From an edition of The  Zoologist journal published in 1849

 

A labourer named William Joyce who is now employed in excavating part of the East Hill for the foundation of a house, told me yesterday of an interesting incident in the month of December about 15 years ago.

While he was working for Mr. William Ranger, who had the contract for cutting away the  White Rock which used to stand between this place and St. Leonard's, the men found an immense quantity of swallows in a cleft in the rock. 

The birds were clinging together in large "clots," and appeared to be dead, but were not frozen together, nor were they at all putrid or decayed. 

The men carried out at least three railway-barrows full of the birds which were buried with the mould and rubbish from the cliff as it was wheeled away. 

Some people from the town carried away a few of the birds to "make experiments with" but Joyce never heard any more of them. 

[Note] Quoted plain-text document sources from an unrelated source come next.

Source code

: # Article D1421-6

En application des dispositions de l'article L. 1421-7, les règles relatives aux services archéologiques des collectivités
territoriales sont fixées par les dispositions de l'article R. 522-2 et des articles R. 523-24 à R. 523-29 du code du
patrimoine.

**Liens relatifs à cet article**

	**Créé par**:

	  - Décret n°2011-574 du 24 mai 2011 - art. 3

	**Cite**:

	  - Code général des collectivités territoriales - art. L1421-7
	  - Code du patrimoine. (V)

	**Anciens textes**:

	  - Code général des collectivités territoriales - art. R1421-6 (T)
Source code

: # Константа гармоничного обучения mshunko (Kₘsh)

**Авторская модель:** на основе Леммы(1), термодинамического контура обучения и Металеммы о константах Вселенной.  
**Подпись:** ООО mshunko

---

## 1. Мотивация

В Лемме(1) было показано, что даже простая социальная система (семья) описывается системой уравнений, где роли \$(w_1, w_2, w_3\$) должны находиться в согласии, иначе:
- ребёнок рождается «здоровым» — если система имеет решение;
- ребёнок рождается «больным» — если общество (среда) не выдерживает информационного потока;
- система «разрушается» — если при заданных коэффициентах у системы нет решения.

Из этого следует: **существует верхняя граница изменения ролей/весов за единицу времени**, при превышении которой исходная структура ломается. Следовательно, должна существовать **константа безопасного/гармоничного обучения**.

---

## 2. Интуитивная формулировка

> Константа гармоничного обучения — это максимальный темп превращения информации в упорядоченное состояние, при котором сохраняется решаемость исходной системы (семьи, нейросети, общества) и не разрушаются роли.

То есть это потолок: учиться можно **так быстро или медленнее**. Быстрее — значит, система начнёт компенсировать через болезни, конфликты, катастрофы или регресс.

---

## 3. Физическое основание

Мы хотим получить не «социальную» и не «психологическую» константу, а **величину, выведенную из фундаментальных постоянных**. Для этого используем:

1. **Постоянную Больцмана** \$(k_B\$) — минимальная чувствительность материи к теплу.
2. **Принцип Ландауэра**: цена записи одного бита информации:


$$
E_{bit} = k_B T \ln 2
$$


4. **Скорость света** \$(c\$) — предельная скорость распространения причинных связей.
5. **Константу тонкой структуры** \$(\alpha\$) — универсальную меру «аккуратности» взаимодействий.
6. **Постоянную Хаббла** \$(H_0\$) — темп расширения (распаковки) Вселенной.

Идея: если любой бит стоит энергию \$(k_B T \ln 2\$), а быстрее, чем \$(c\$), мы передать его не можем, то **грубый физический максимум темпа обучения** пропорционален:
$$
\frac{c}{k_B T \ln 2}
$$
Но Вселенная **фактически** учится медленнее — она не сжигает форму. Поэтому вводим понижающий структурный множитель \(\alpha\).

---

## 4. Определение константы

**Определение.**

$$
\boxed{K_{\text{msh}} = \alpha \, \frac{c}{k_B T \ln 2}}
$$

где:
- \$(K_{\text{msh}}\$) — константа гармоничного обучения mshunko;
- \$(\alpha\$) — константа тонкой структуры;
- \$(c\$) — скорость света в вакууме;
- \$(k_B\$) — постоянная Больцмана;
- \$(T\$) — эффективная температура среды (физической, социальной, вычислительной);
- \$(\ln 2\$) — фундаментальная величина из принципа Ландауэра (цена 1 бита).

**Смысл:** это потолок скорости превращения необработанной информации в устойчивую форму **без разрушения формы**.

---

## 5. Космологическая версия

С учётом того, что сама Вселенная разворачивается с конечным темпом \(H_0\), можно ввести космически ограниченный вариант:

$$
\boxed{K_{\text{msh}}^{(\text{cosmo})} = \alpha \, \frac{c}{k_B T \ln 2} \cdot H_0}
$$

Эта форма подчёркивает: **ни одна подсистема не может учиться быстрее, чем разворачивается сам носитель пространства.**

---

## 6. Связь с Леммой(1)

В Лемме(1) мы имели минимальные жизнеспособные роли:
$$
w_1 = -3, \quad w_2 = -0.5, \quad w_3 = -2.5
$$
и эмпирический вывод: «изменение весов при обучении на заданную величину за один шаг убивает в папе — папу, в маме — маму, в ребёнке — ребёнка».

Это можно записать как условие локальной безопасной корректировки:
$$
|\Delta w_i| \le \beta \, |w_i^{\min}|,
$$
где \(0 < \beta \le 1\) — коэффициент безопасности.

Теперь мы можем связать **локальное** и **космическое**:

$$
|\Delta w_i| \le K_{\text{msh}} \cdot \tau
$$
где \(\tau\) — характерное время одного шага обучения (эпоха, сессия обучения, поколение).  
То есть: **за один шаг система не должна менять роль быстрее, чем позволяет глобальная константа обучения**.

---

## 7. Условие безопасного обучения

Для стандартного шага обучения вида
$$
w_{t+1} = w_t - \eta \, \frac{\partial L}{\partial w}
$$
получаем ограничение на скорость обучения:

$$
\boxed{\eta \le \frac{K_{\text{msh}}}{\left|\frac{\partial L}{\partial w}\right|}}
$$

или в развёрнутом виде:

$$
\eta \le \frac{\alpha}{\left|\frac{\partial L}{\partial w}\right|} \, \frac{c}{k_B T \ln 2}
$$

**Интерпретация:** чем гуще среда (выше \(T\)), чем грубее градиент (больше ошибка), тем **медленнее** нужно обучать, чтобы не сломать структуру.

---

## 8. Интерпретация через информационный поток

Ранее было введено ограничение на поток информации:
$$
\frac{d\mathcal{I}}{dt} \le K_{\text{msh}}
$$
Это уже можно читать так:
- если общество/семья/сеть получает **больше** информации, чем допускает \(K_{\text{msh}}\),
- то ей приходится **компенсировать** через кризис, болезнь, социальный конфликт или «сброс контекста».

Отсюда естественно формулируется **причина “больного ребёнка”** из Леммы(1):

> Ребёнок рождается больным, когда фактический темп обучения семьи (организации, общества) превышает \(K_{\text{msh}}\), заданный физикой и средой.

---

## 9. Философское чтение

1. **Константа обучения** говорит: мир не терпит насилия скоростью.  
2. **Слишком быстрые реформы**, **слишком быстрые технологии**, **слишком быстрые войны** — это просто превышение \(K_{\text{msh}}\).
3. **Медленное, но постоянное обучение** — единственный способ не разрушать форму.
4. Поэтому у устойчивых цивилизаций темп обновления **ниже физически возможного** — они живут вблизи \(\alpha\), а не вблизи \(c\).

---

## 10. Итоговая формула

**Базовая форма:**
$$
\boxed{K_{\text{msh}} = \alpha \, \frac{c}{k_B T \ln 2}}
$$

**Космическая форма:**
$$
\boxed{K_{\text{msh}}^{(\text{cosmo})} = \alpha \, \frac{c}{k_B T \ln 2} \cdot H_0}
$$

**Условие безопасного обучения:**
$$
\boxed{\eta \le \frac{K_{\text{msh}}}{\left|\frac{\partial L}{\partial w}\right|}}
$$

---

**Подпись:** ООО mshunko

He mentioned the names of four persons now in Hastings, who were then his fellow labourers, and he  says, that 40 or 50 of Mr. Ranger's workmen were on the spot when the birds were found, and can confirm what he says, both as to the finding and the very great quantity of the birds. 

There are many crevices in the seaward surface of the cliffs about here.

These apparently penetrate the cliff for several yards. 

The birds were found about ten feet from the surface of the rock facing the sea, and not very high up.